Un team di ricercatori di Sidney punta a creare protesi di corallo per frenare lo sbiancamento della barriera
E’ ormai nota da tempo la preoccupante situazione della Grande barriera corallina, messa a dura prova dal riscaldamento delle acque che causa uno sbiancamento dei coralli. L’ecosistema infatti, secondo un recente studio pubblicato su Nature e firmato da decine di scienziati, è nuovamente interessato da un maxi fenomeno di sbiancamento dei coralli dopo quelli devastanti registrati nel 1998, nel 2002 e nel 2016. I ricercatori stanno quindi cercando dei rimedi per arginare l’ingente danno visto che la prevenzione e gli interventi sull’ambiente non stanno ancora dando i risultati sperati.
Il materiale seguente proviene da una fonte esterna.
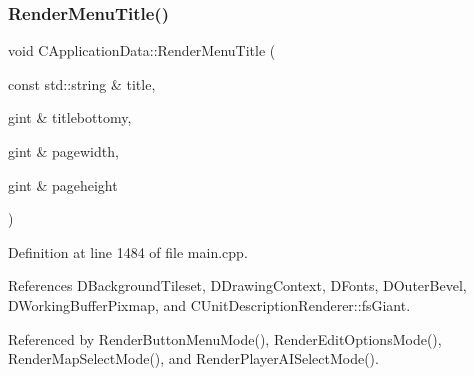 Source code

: \hypertarget{classCApplicationData_a548c5924a281c7e226fd7cac44e59920}{}\label{classCApplicationData_a548c5924a281c7e226fd7cac44e59920} 
\subsubsection{\texorpdfstring{Render\+Menu\+Title()}{RenderMenuTitle()}}
{\footnotesize\ttfamily void C\+Application\+Data\+::\+Render\+Menu\+Title (\begin{DoxyParamCaption}\item[{const std\+::string \&}]{title,  }\item[{gint \&}]{titlebottomy,  }\item[{gint \&}]{pagewidth,  }\item[{gint \&}]{pageheight }\end{DoxyParamCaption})\hspace{0.3cm}{\ttfamily [protected]}}



Definition at line 1484 of file main.\+cpp.



References D\+Background\+Tileset, D\+Drawing\+Context, D\+Fonts, D\+Outer\+Bevel, D\+Working\+Buffer\+Pixmap, and C\+Unit\+Description\+Renderer\+::fs\+Giant.



Referenced by Render\+Button\+Menu\+Mode(), Render\+Edit\+Options\+Mode(), Render\+Map\+Select\+Mode(), and Render\+Player\+A\+I\+Select\+Mode().



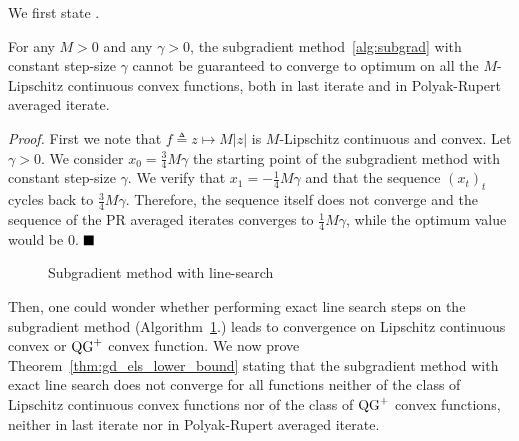     We first state .
    
    \begin{Th}
        For any $M>0$ and any $\gamma>0$, the subgradient method~\ref{alg:subgrad} with constant step-size $\gamma$ cannot be guaranteed to converge to optimum on all the $M$-Lipschitz continuous convex functions, both in last iterate and in Polyak-Rupert averaged iterate.
        \label{thm:subgrad_constant_lower_lip}
    \end{Th}

    \noindent \textit{Proof.}
        First we note that $f \triangleq z \mapsto M |z|$ is $M$-Lipschitz continuous and convex.
        Let $\gamma>0$.
        We consider $x_0 = \frac{3}{4}M\gamma$ the starting point of the subgradient method with constant step-size $\gamma$.
        We verify that $x_1 = -\frac{1}{4}M\gamma$ and that the sequence $(x_t)_t$ cycles back to $\frac{3}{4}M\gamma$.
        Therefore, the sequence itself does not converge and the sequence of the PR averaged iterates converges to $\frac{1}{4}M\gamma$, while the optimum value would be 0.
    $\hfill\blacksquare$

    \begin{figure}
        \begin{minipage}{0.56\textwidth}
            \vspace{-1.0cm}
            \begin{algorithm}[H]
                \caption{Subgradient method with line-search \label{alg:subgrad_els}}
            \end{algorithm}
        \end{minipage}
    \end{figure}

    Then, one could wonder whether performing exact line search steps on the subgradient method (Algorithm~\ref{alg:subgrad_els}.) leads to convergence on Lipschitz continuous convex or $\operatorname{QG}^+$ convex function.
    We now prove Theorem~\ref{thm:gd_els_lower_bound} stating that the subgradient method with exact line search does not converge for all functions neither of the class of Lipschitz continuous convex functions nor of the class of $\operatorname{QG}^+$ convex functions, neither in last iterate nor in Polyak-Rupert averaged iterate.
    
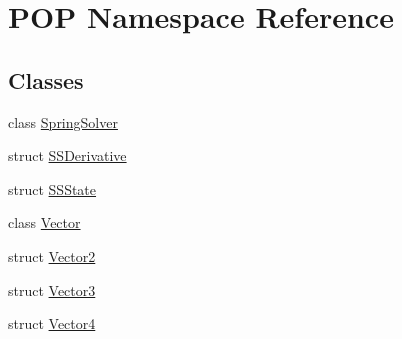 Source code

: \hypertarget{namespace_p_o_p}{}\section{P\+OP Namespace Reference}
\label{namespace_p_o_p}
\subsection*{Classes}
\begin{DoxyCompactItemize}
\item 
class \mbox{\hyperlink{class_p_o_p_1_1_spring_solver}{Spring\+Solver}}
\item 
struct \mbox{\hyperlink{struct_p_o_p_1_1_s_s_derivative}{S\+S\+Derivative}}
\item 
struct \mbox{\hyperlink{struct_p_o_p_1_1_s_s_state}{S\+S\+State}}
\item 
class \mbox{\hyperlink{class_p_o_p_1_1_vector}{Vector}}
\item 
struct \mbox{\hyperlink{struct_p_o_p_1_1_vector2}{Vector2}}
\item 
struct \mbox{\hyperlink{struct_p_o_p_1_1_vector3}{Vector3}}
\item 
struct \mbox{\hyperlink{struct_p_o_p_1_1_vector4}{Vector4}}
\end{DoxyCompactItemize}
Una delle soluzioni individuate da un team di scienziati dell’Università di Sydney potrebbe essere la stampa in tre dimensioni dei coralli: i ricercatori hanno già iniziato a mappare la barriera corallina (reef) per creare delle stampe tridimensionali fedeli all’ecosistema naturale e proteggere meglio i coralli “sbiancati”, vittime degli effetti del riscaldamento globale. In sostanza si tratterebbe di ‘rimpiazzare’ le porzioni di coralli danneggiati con delle strutture artificiali ottenute attraverso una stampante 3D, strutture sintetiche che dovrebbero costituire la struttura di base sulla quale i polipi possano continuare a costruire il reef.
Dopo aver testato la resistenza dei coralli ottenuti da stampa 3D in acqua, le ‘wprotesi per i coralli’, come sono state definite nel mondo scientifico, verranno ‘impiantate’ nella barriera corallina, probabilmente già quest’anno. “La tecnologia è nuova e l’obiettivo è quello di creare protesi ottenute da stampa in 3D dei coralli che facciano da habitat per i pesci e da struttura di base su cui i coralli possano crescere. Finora non abbiamo mai creato una barriera artificiale che assomigli alla struttura di un reef naturale e con la stampa 3D questo è il vantaggio principale, perché forniamo ai coralli la stessa esatta struttura del loro reef avendone ottenuto i modelli prima che sbiancassero.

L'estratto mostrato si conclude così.